▶ **Data extracts**:

####################

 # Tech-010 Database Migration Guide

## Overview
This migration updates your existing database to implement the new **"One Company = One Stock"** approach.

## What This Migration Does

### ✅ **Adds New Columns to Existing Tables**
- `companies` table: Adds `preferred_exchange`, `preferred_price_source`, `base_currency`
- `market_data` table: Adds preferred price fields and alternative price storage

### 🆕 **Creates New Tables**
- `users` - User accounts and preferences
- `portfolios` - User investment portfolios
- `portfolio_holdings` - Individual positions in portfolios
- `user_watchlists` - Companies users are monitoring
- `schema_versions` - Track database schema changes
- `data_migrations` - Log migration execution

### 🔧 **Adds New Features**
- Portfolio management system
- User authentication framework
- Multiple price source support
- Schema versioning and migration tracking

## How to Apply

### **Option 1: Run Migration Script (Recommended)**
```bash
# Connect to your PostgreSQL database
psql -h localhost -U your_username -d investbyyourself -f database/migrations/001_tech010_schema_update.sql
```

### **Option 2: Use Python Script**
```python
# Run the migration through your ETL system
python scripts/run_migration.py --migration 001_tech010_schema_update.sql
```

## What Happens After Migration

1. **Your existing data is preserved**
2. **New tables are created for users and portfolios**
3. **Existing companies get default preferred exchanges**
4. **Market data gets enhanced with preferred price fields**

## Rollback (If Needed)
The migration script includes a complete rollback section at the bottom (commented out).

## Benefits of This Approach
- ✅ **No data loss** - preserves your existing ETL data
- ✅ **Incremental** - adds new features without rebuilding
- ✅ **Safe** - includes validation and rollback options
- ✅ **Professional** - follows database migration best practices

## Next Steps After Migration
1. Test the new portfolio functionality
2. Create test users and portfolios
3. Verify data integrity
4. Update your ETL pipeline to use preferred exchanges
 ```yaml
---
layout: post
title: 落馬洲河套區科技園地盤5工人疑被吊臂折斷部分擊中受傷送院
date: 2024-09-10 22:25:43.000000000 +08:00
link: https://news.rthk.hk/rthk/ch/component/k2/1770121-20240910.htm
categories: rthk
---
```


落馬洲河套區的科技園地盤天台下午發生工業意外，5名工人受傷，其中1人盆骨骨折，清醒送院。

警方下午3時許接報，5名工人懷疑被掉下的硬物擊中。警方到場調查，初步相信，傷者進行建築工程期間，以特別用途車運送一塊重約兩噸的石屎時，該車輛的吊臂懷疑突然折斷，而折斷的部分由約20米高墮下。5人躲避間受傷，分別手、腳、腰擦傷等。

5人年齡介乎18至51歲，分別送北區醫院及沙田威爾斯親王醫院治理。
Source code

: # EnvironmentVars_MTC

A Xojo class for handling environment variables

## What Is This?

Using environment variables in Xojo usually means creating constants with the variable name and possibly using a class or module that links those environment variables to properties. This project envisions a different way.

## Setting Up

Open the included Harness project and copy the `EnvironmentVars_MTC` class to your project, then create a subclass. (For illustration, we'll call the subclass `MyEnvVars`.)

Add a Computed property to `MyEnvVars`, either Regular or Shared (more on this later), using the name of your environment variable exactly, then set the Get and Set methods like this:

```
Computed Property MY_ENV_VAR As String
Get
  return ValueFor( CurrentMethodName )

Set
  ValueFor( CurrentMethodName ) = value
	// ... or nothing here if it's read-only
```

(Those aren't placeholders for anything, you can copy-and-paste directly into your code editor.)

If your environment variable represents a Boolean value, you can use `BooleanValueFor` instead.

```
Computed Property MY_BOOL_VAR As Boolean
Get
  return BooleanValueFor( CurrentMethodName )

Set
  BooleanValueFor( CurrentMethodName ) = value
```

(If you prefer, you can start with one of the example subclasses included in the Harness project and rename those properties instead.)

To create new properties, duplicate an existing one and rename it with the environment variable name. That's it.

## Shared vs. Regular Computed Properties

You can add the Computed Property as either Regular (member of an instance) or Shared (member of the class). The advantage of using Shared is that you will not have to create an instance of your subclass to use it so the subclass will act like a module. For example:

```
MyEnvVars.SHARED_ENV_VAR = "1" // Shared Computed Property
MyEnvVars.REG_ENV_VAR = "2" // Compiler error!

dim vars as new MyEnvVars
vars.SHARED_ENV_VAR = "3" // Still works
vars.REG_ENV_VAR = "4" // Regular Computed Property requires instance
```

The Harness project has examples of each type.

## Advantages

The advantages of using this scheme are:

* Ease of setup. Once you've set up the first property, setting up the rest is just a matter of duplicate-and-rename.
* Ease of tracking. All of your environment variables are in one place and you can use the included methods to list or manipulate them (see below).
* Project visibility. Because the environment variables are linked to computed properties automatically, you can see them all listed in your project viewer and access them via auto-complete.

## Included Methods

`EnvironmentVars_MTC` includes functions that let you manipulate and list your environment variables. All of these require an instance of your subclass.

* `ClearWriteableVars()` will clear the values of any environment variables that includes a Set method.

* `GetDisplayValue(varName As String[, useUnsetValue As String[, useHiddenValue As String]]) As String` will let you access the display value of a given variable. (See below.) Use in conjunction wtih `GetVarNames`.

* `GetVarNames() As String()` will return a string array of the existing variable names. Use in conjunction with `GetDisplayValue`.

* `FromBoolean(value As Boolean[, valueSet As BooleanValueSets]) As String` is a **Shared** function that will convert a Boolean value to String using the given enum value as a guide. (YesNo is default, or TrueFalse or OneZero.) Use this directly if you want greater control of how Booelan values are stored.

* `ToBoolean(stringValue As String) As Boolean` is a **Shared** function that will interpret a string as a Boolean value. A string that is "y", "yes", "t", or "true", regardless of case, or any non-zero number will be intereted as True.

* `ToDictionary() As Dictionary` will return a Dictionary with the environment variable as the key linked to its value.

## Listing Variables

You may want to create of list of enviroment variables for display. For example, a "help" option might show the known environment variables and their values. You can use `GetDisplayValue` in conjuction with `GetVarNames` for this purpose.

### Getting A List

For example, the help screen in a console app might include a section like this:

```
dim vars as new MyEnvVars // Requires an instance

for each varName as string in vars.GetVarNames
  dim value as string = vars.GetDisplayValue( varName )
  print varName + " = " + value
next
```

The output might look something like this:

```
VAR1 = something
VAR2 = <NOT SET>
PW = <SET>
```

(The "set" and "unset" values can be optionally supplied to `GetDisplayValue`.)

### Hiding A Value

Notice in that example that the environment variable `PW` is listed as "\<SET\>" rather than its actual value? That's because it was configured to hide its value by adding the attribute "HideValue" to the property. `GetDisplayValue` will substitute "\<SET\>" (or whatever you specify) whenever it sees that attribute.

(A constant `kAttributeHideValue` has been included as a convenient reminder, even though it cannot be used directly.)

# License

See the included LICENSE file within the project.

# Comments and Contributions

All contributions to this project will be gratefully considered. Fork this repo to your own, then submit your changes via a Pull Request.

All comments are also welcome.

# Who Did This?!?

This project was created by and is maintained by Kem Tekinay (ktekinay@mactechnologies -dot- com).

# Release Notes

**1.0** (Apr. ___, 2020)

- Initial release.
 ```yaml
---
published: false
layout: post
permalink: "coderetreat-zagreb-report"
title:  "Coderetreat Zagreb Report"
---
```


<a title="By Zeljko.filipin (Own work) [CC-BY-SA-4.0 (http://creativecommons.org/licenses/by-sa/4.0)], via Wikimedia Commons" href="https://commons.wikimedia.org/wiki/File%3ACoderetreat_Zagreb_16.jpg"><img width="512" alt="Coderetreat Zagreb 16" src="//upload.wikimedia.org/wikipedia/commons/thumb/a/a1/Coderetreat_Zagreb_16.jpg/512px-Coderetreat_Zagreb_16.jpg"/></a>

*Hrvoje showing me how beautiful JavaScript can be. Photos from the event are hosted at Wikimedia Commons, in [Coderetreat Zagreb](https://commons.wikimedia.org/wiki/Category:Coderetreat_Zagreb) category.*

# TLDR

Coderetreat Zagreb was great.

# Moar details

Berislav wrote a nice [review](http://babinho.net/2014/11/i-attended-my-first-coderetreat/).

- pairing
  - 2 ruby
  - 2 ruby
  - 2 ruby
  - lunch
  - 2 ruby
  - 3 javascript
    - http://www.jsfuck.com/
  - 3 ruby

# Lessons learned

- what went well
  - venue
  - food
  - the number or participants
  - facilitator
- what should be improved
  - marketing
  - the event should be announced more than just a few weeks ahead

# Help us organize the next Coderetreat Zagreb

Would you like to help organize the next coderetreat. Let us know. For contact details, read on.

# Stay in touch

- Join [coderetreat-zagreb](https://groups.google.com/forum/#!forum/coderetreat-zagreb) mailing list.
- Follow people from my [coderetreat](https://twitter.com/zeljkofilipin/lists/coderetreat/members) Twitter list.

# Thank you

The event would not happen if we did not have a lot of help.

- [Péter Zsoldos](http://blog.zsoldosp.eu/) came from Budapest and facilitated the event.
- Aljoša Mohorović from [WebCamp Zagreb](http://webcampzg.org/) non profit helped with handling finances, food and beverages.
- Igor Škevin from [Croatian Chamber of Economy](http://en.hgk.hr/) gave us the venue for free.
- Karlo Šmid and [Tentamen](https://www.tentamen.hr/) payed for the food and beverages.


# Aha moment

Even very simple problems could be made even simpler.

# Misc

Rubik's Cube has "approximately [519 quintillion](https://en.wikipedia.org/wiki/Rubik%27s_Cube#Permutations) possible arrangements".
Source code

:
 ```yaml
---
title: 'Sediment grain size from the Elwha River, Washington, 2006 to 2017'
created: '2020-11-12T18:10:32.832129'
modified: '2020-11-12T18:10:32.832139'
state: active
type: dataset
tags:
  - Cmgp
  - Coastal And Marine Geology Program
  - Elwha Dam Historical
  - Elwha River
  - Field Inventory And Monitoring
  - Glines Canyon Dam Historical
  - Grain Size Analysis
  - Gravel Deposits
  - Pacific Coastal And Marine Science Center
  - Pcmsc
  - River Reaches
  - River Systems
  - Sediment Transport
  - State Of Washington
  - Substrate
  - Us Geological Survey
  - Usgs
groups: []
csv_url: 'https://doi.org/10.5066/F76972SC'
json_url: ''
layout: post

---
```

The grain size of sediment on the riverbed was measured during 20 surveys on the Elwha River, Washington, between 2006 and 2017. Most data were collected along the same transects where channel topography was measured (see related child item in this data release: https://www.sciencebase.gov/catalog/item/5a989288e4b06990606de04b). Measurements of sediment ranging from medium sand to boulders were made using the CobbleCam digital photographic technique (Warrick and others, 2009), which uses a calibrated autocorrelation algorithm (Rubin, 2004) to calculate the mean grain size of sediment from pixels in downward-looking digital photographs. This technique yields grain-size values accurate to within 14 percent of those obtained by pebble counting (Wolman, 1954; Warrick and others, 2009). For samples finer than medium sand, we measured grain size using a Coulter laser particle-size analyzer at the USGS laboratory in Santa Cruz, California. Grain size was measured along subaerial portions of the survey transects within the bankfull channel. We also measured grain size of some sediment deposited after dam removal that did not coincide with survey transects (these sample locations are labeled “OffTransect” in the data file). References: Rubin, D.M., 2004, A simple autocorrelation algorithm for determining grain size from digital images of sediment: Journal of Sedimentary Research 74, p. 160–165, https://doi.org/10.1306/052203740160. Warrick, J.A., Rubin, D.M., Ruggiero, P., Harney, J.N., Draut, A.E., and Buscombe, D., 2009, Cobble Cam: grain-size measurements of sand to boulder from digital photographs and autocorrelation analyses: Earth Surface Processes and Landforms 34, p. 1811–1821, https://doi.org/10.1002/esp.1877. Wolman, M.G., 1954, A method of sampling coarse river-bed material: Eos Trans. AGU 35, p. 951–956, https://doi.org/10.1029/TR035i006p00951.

####################

▶ **Aim of the task**: What is needed is a word-for-word copy of the records above, from the first line through the line that contains "positions in portfolios".

▶ **Task result**:
 # Tech-010 Database Migration Guide

## Overview
This migration updates your existing database to implement the new **"One Company = One Stock"** approach.

## What This Migration Does

### ✅ **Adds New Columns to Existing Tables**
- `companies` table: Adds `preferred_exchange`, `preferred_price_source`, `base_currency`
- `market_data` table: Adds preferred price fields and alternative price storage

### 🆕 **Creates New Tables**
- `users` - User accounts and preferences
- `portfolios` - User investment portfolios
- `portfolio_holdings` - Individual positions in portfolios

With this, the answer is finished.